Religión: Dioses y Ritos
El gran arqueólogo Mexicano, Eduardo Matos Moctezuma, propone en sus teorías, que para perpetuar el mito debe siempre existir un rito. Los mitos que rodeaban a la religión Azteca, eran múltiples y complejos, fruto de la evolución que la misma religión siguió en Mesoamérica desde sus más tempranos inicios, y debido a que los Aztecas no impusieron una nueva religión, si no una continuación de la predominante en el territorio que conquistaron y dominaron. Algunas de esas deidades-mitos eran: Huitzilopchtli, su dios patrono, el que los guió a la tierra prometida, identificado con el sol (por ello, los Aztecas era otro de los pueblos hijos del sol y a quién idolatraban y adoraban). Tezcatlipoca, la dualidad de Quetzalcóatl, patrono de la virilidad y dios de la guerra. El mencionado Quetzalcóatl, dios que creo a la humanidad del Quinto Sol y la cultura, y que se autosacrificó para dar vida a los hombres.
Fotografía de Michel Zabé
Uno de los ritos más importantes de la religión Azteca, era la Tlacaxipehualiztli (“el desollamiento de los hombres”), que tenía como objetivo, perpetuar el mito de la renovación constante en que se hallaba el universo, a su vez cíclico y repetitivo, donde se alternaba la vida y la muerte.
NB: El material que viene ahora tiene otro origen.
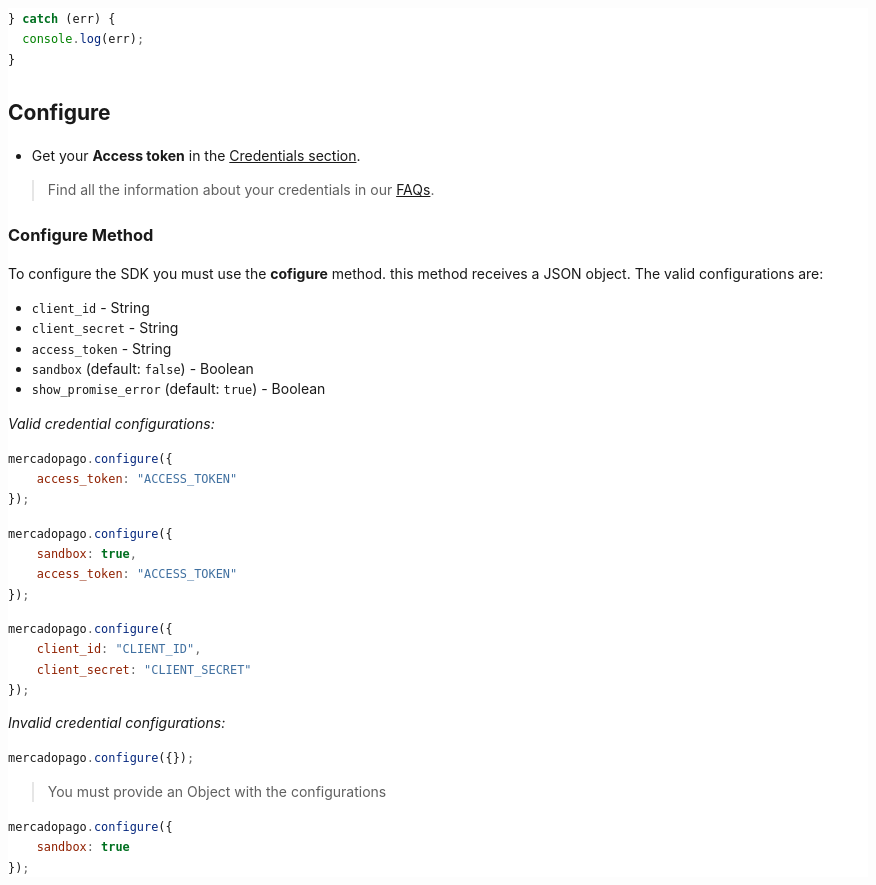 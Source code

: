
 ```javascript
} catch (err) {
  console.log(err);
}
```

## Configure

* Get your **Access token** in the [Credentials section]([FAKER][CREDENTIALS][URL]).

> Find all the information about your credentials in our [FAQs](https://www.mercadopago.com.ar/developers/en/guides/resources/faqs/credentials/). 

### Configure Method

To configure the SDK you must use the **cofigure** method. this method receives a JSON object. The valid configurations are:

* `client_id` - String
* `client_secret` - String
* `access_token` - String
* `sandbox` (default: `false`) - Boolean
* `show_promise_error` (default: `true`) - Boolean

_Valid credential configurations:_

```javascript
mercadopago.configure({
    access_token: "ACCESS_TOKEN"
});
```

```javascript
mercadopago.configure({
    sandbox: true,
    access_token: "ACCESS_TOKEN"
});
```

```javascript
mercadopago.configure({
    client_id: "CLIENT_ID",
    client_secret: "CLIENT_SECRET"
});
```

_Invalid credential configurations:_

```javascript
mercadopago.configure({});
```

> You must provide an Object with the configurations

```javascript
mercadopago.configure({
    sandbox: true
});
```

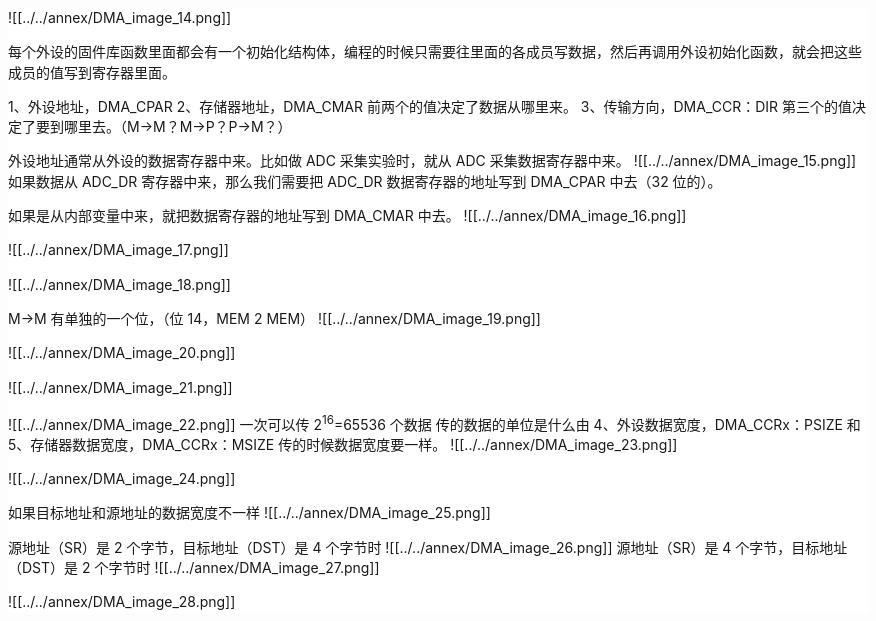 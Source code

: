 ![[../../annex/DMA_image_14.png]]

每个外设的固件库函数里面都会有一个初始化结构体，编程的时候只需要往里面的各成员写数据，然后再调用外设初始化函数，就会把这些成员的值写到寄存器里面。

1、外设地址，DMA_CPAR
2、存储器地址，DMA_CMAR
前两个的值决定了数据从哪里来。
3、传输方向，DMA_CCR：DIR
第三个的值决定了要到哪里去。（M->M？M->P？P->M？）

外设地址通常从外设的数据寄存器中来。比如做 ADC 采集实验时，就从 ADC 采集数据寄存器中来。
![[../../annex/DMA_image_15.png]]
如果数据从 ADC_DR 寄存器中来，那么我们需要把 ADC_DR 数据寄存器的地址写到 DMA_CPAR 中去（32 位的）。

如果是从内部变量中来，就把数据寄存器的地址写到 DMA_CMAR 中去。
![[../../annex/DMA_image_16.png]]


![[../../annex/DMA_image_17.png]]

![[../../annex/DMA_image_18.png]]

M->M 有单独的一个位，（位 14，MEM 2 MEM）
![[../../annex/DMA_image_19.png]]



![[../../annex/DMA_image_20.png]]

![[../../annex/DMA_image_21.png]]

![[../../annex/DMA_image_22.png]]
一次可以传 2<sup>16</sup>=65536 个数据
传的数据的单位是什么由 4、外设数据宽度，DMA_CCRx：PSIZE 和 5、存储器数据宽度，DMA_CCRx：MSIZE
传的时候数据宽度要一样。
![[../../annex/DMA_image_23.png]]

![[../../annex/DMA_image_24.png]]

如果目标地址和源地址的数据宽度不一样
![[../../annex/DMA_image_25.png]]

源地址（SR）是 2 个字节，目标地址（DST）是 4 个字节时
![[../../annex/DMA_image_26.png]]
源地址（SR）是 4 个字节，目标地址（DST）是 2 个字节时
![[../../annex/DMA_image_27.png]]

![[../../annex/DMA_image_28.png]]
En este rito que se celebraba en la primera veintena del año, los sacerdotes encargados de llevarlo a cabo, sacrificaban a sus víctimas y las desollaban, con el objetivo de utilizar esas pieles de manera ritual. Ellos mismo se colocaban la piel del desollado y posteriormente era ofrecida en ofrenda al dios Xipe Tótec (nuestro señor el desollado). Xipe Tótec era el patrono de la primavera, la vegetación y los orfebres y además era el encargado de sanar las enfermedades de la piel y los ojos. En el recinto sagrado de México-Tenochtitlan, se construyó un templo, el Yopicalco o “la casa del desollado”, dedicado al culto de este dios. Los sacerdotes de este templo, recibían el nombre de Yopico Teohua o “los que tienen al dios Yopi”. Algunas veces, no solamente eran los sacerdotes quienes vestían las pieles de los sacrificados, si no también devotos del dios, o personas con enfermedades en la piel o los ojos, quienes creían que portando la piel del sacrificado y encarnando así al dios Xipe Tótec, sanarían de su enfermedad. Este dios era una de los más representado por todas las culturas mesoamericanas. En concreto esta figura fue encontrada en el estado mexicano de Puebla.